Способы формирования идентичности в пенитенциарных системах






Нам предстоит выяснить типичные стратегии формирования гендерной идентичности в субкультурах исправительных учреждений на материале анкетного опроса, проведенного в мужской и женской колониях. Теоретическим основанием для реализации поставленной цели будет служить понятие «гегемоническая маскулинность» Р. Коннелла, заключающее в себе определенную идеальную стратегию поведения в культуре, которая определяет взаимоотношение полов и рекуррентность существующего гендерного порядка. Превосходство, гегемония маскулинности, по словам Р. Коннелла, поддерживается историческим совпадением, наслоением двух понятий: «авторитета» и мужественности[102]. На первый взгляд, тюремное сообщество с его строгой иерархией подчинения и господства, множеством субкатегорий, разделенным по самым различным признакам, от этнической принадлежности до сексуальной ориентации, идеально соответствует понятию гегемонической маскулинности. Но одним из решающих факторов, поддерживающих институциальную подоплеку гегемонической маскулинности, является, по мнению Коннелла, гомосоциальные сообщества, отличающиеся внутренней солидарностью, сплоченностью и доверием, основанном на половой идентичности. Однако отличительной чертой тюремного сообщества является высокий уровень недоверия как к своим «сокамерникам», так и к администрации, и к обществу в целом.

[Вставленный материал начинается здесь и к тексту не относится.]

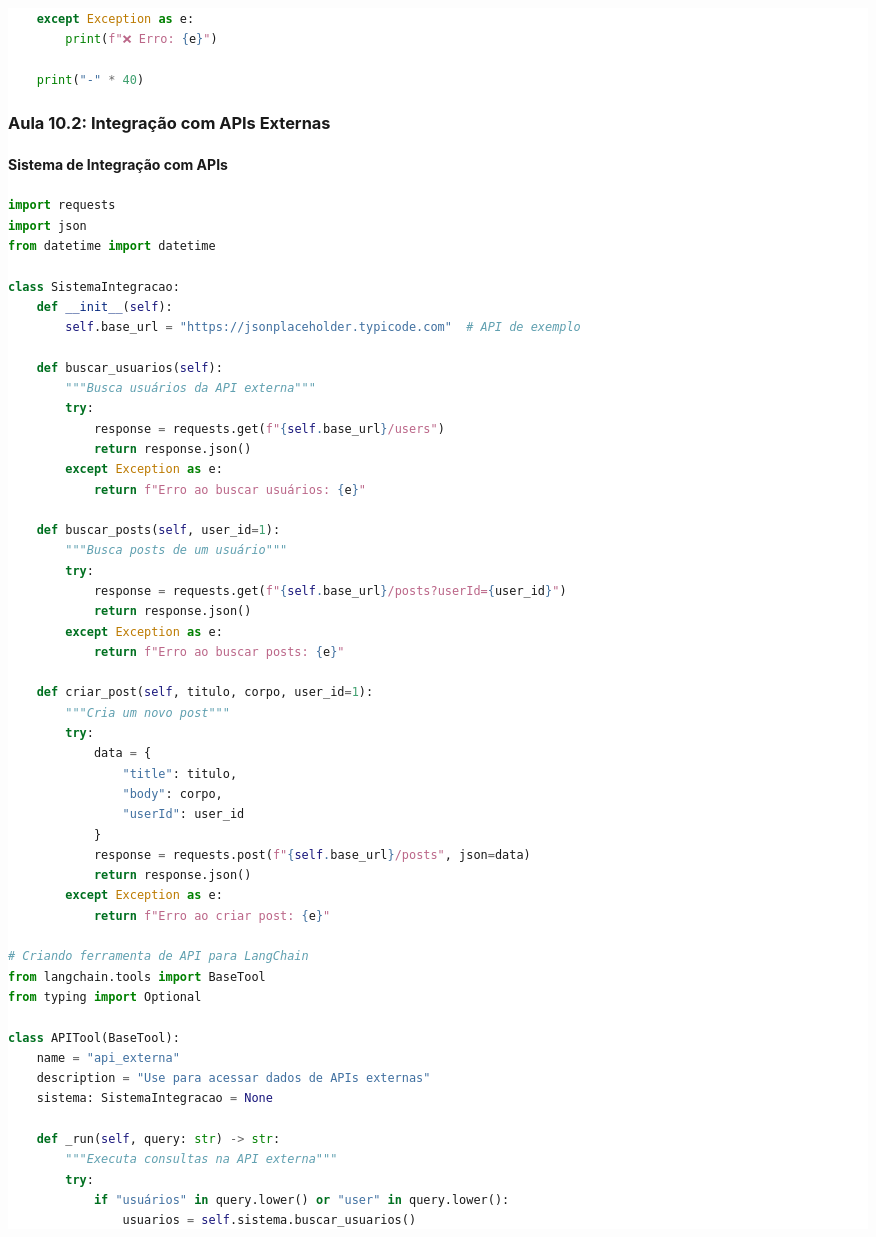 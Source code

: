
 ```python
    except Exception as e:
        print(f"❌ Erro: {e}")
    
    print("-" * 40)
```

### **Aula 10.2: Integração com APIs Externas**

#### **Sistema de Integração com APIs**

```python
import requests
import json
from datetime import datetime

class SistemaIntegracao:
    def __init__(self):
        self.base_url = "https://jsonplaceholder.typicode.com"  # API de exemplo
    
    def buscar_usuarios(self):
        """Busca usuários da API externa"""
        try:
            response = requests.get(f"{self.base_url}/users")
            return response.json()
        except Exception as e:
            return f"Erro ao buscar usuários: {e}"
    
    def buscar_posts(self, user_id=1):
        """Busca posts de um usuário"""
        try:
            response = requests.get(f"{self.base_url}/posts?userId={user_id}")
            return response.json()
        except Exception as e:
            return f"Erro ao buscar posts: {e}"
    
    def criar_post(self, titulo, corpo, user_id=1):
        """Cria um novo post"""
        try:
            data = {
                "title": titulo,
                "body": corpo,
                "userId": user_id
            }
            response = requests.post(f"{self.base_url}/posts", json=data)
            return response.json()
        except Exception as e:
            return f"Erro ao criar post: {e}"

# Criando ferramenta de API para LangChain
from langchain.tools import BaseTool
from typing import Optional

class APITool(BaseTool):
    name = "api_externa"
    description = "Use para acessar dados de APIs externas"
    sistema: SistemaIntegracao = None
    
    def _run(self, query: str) -> str:
        """Executa consultas na API externa"""
        try:
            if "usuários" in query.lower() or "user" in query.lower():
                usuarios = self.sistema.buscar_usuarios()
```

Заключенным редко свойственно относить себя к какой-либо малой группе внутри колонии или тюрьмы, каждый настаивает на внутренней независимости и стремится к физическому одиночеству, чего крайне сложно достичь при традиционной для России «барачной» системе содержания преступников. Распространенные в тюремной, лагерной среде сообщества заключенных — землячества, семьи, группировки — оставляют за индивидом право самому принимать решения. Вмешательство малой группы в личную жизнь их членов не одобряется с точки зрения субкультур исправительных учреждений. «В любом случае, мы (члены «семьи») каждый сам за себя. Я ни к кому не лезу, если сами не попросят, и меня никто не трогает». Стремление к индивидуализации, сопровождающееся отказом от доверительных, дружеских отношений, у заключенных выражено намного сильнее, чем стремление к социализации, к созданию многоуровневой социальной структуры. Следовательно, утверждать наличие устойчивого воспроизводства, трансляции и эскалации гегемонической маскулинности тюремным сообществом неправомерно.

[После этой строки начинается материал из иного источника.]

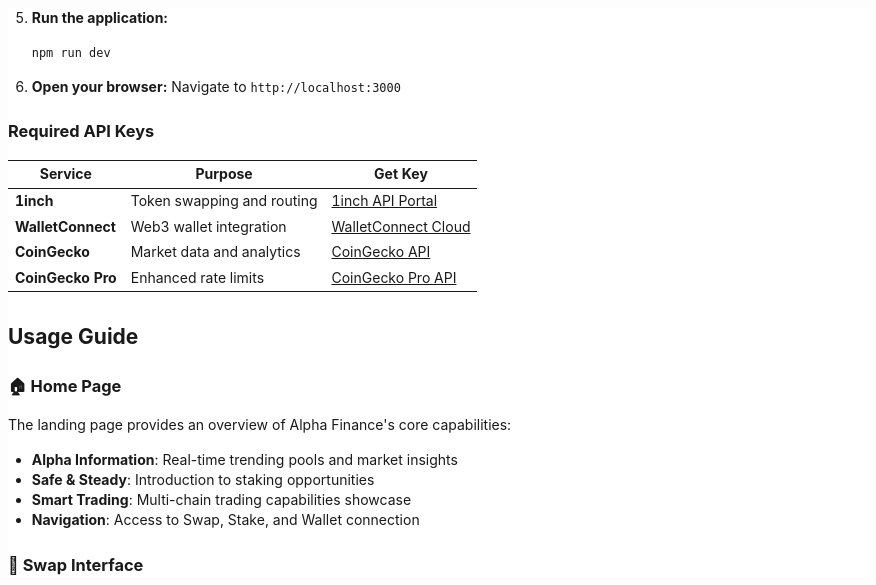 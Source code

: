 5. **Run the application:**

   ```bash
   npm run dev
   ```

6. **Open your browser:**
   Navigate to `http://localhost:3000`

### Required API Keys

| Service           | Purpose                    | Get Key                                                       |
| ----------------- | -------------------------- | ------------------------------------------------------------- |
| **1inch**         | Token swapping and routing | [1inch API Portal](https://portal.1inch.dev/)                 |
| **WalletConnect** | Web3 wallet integration    | [WalletConnect Cloud](https://cloud.walletconnect.com/)       |
| **CoinGecko**     | Market data and analytics  | [CoinGecko API](https://www.coingecko.com/en/api)             |
| **CoinGecko Pro** | Enhanced rate limits       | [CoinGecko Pro API](https://www.coingecko.com/en/api/pricing) |

## Usage Guide

### 🏠 **Home Page**

The landing page provides an overview of Alpha Finance's core capabilities:

- **Alpha Information**: Real-time trending pools and market insights
- **Safe & Steady**: Introduction to staking opportunities
- **Smart Trading**: Multi-chain trading capabilities showcase
- **Navigation**: Access to Swap, Stake, and Wallet connection

### 🔄 **Swap Interface**
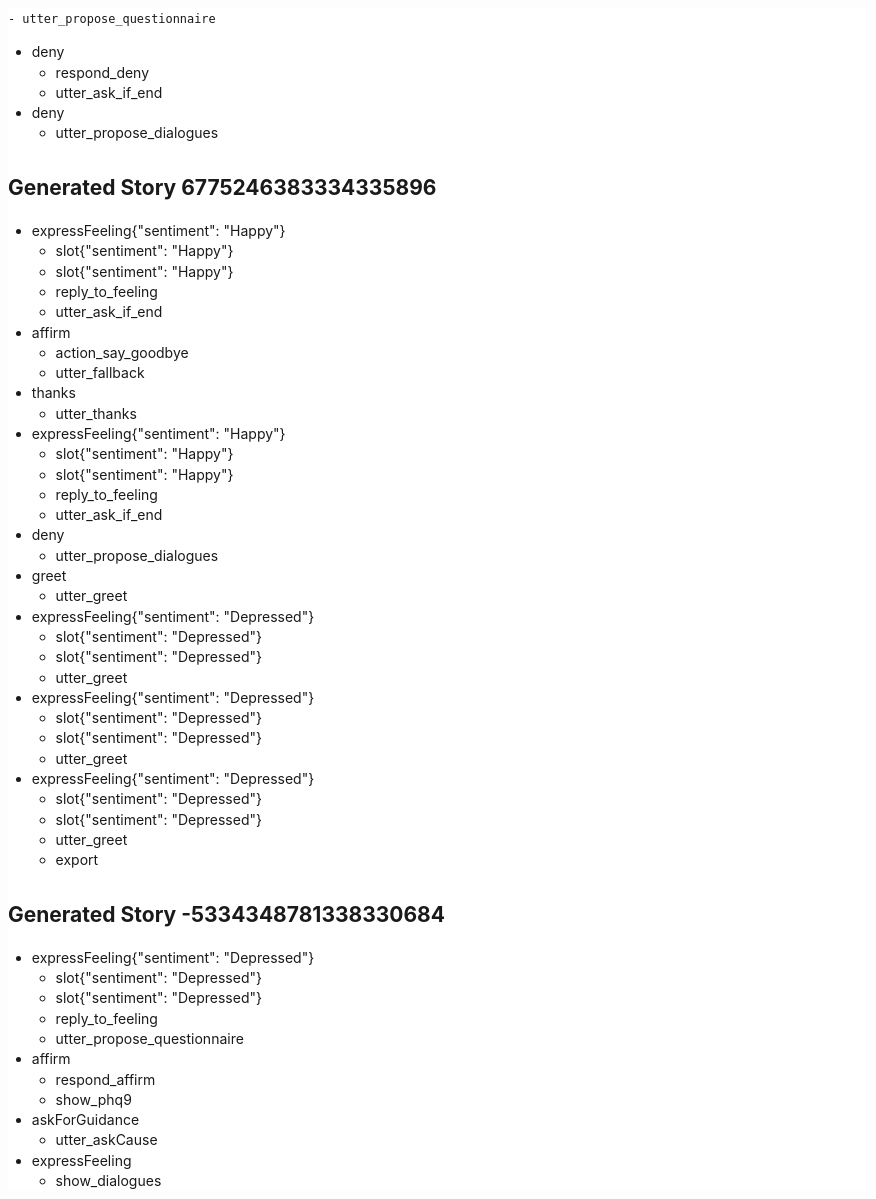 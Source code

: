     - utter_propose_questionnaire
* deny
    - respond_deny
    - utter_ask_if_end
* deny
    - utter_propose_dialogues

## Generated Story 6775246383334335896
* expressFeeling{"sentiment": "Happy"}
    - slot{"sentiment": "Happy"}
    - slot{"sentiment": "Happy"}
    - reply_to_feeling
    - utter_ask_if_end
* affirm
    - action_say_goodbye
    - utter_fallback
* thanks
    - utter_thanks
* expressFeeling{"sentiment": "Happy"}
    - slot{"sentiment": "Happy"}
    - slot{"sentiment": "Happy"}
    - reply_to_feeling
    - utter_ask_if_end
* deny
    - utter_propose_dialogues
* greet
    - utter_greet
* expressFeeling{"sentiment": "Depressed"}
    - slot{"sentiment": "Depressed"}
    - slot{"sentiment": "Depressed"}
    - utter_greet
* expressFeeling{"sentiment": "Depressed"}
    - slot{"sentiment": "Depressed"}
    - slot{"sentiment": "Depressed"}
    - utter_greet
* expressFeeling{"sentiment": "Depressed"}
    - slot{"sentiment": "Depressed"}
    - slot{"sentiment": "Depressed"}
    - utter_greet
    - export

## Generated Story -5334348781338330684
* expressFeeling{"sentiment": "Depressed"}
    - slot{"sentiment": "Depressed"}
    - slot{"sentiment": "Depressed"}
    - reply_to_feeling
    - utter_propose_questionnaire
* affirm
    - respond_affirm
    - show_phq9
* askForGuidance
    - utter_askCause
* expressFeeling
    - show_dialogues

Исследование доверия является важным сегментом анализа процесса контекстуализации деятельности субъекта. Концепт доверия может формировать не только стратегии маскулинных практик, он демонстрирует насколько характеристики действующего субъекта соотносятся с параметрами среды, в которой он осуществляет свою деятельность. Отсутствие доверия или его дефицит ослабляет солидарность, чья неартикулированность кладет предел трансформации индивидуального субъекта в коллективный. Для власти такая ситуация является желанной, т.к. одной из основных ее целей является стремление не допустить роста солидарности в тюрьме и формирование коллективного субъекта, способного противостоять практикам дисциплинирования и контроля. В мужских исправительных учреждениях, где уровень доверия крайне низок, властным механизмам в полной мере удалось вытеснить доверие из социокультурного климата.

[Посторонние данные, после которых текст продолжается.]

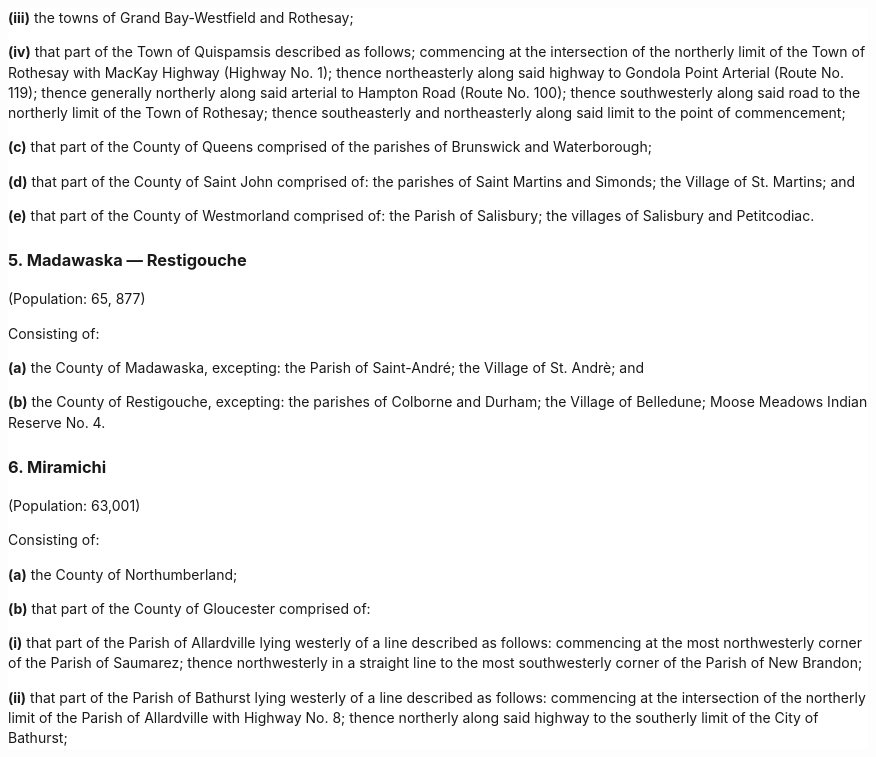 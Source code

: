 

**(iii)** the towns of Grand Bay-Westfield and Rothesay;



**(iv)** that part of the Town of Quispamsis described as follows; commencing at the intersection of the northerly limit of the Town of Rothesay with MacKay Highway (Highway No. 1); thence northeasterly along said highway to Gondola Point Arterial (Route No. 119); thence generally northerly along said arterial to Hampton Road (Route No. 100); thence southwesterly along said road to the northerly limit of the Town of Rothesay; thence southeasterly and northeasterly along said limit to the point of commencement;




**(c)** that part of the County of Queens comprised of the parishes of Brunswick and Waterborough;


**(d)** that part of the County of Saint John comprised of: the parishes of Saint Martins and Simonds; the Village of St. Martins; and


**(e)** that part of the County of Westmorland comprised of: the Parish of Salisbury; the villages of Salisbury and Petitcodiac.



### 5. Madawaska — Restigouche

(Population: 65, 877)


Consisting of:


**(a)** the County of Madawaska, excepting: the Parish of Saint-André; the Village of St. Andrè; and


**(b)** the County of Restigouche, excepting: the parishes of Colborne and Durham; the Village of Belledune; Moose Meadows Indian Reserve No. 4.



### 6. Miramichi

(Population: 63,001)


Consisting of:


**(a)** the County of Northumberland;


**(b)** that part of the County of Gloucester comprised of:

**(i)** that part of the Parish of Allardville lying westerly of a line described as follows: commencing at the most northwesterly corner of the Parish of Saumarez; thence northwesterly in a straight line to the most southwesterly corner of the Parish of New Brandon;



**(ii)** that part of the Parish of Bathurst lying westerly of a line described as follows: commencing at the intersection of the northerly limit of the Parish of Allardville with Highway No. 8; thence northerly along said highway to the southerly limit of the City of Bathurst;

В рамках эмпирического исследования нами был проведен анкетный опрос среди осужденных женской (Самарская область) и мужской (Саратовская область) колоний. Если обратиться к непосредственным данным анкетного опроса, то проведенное нами исследование в мужской колонии демонстрирует крайне низкий уровень доверия у заключенных к своим «сокамерникам» и администрации. Около 7% мужчин-респондентов доверяют администрации и 1% — своим сокамерникам. При этом абстрактная норма доверия воспринимается осужденными-мужчинами как основа любого сосуществования, и ее отсутствие воспринимается в качестве основного, базового недостатка существования в колонии. Недоверие распространяется и на членов семей, хотя семью-кентовку осужденные в интервью репрезентируют как базу повседневной жизни в колонии. Весь режим содержания зависит со слов респондента не столько от режимных правил, сколько от статуса семьи, к которой ты принадлежишь: «Мне повезло. Я сразу попал в хорошую семью. Меня в ней ждали. Меня и охрана не трогала, не то что мужиков, все потому, что семья хорошая была». (Александр, 38 лет). Наши выводы относительно дефицита доверия в мужских пенитенциариях подтверждаются и исследованиями А. Олейника[103].

Несколько иные результаты продемонстрировал опрос относительно наличия доверия между осужденными, проведенный нами в женском исправительном учреждении. В женской колонии коэффициент доверия внутри малого тюремного сообщества равен 34%. В женской среде меньше количество респондентов, затрудняющихся дать однозначный ответ на поставленные вопросы (7%, в мужской колонии — 10%). В женской колонии не доверяют никому 13% респондентов, в мужской — 39%. И для мужчин, и для женщин характерно большее доверие к членам свободного общества, чем к своему непосредственному, ближайшему окружению (в женской колонии — 44% в мужской — 41.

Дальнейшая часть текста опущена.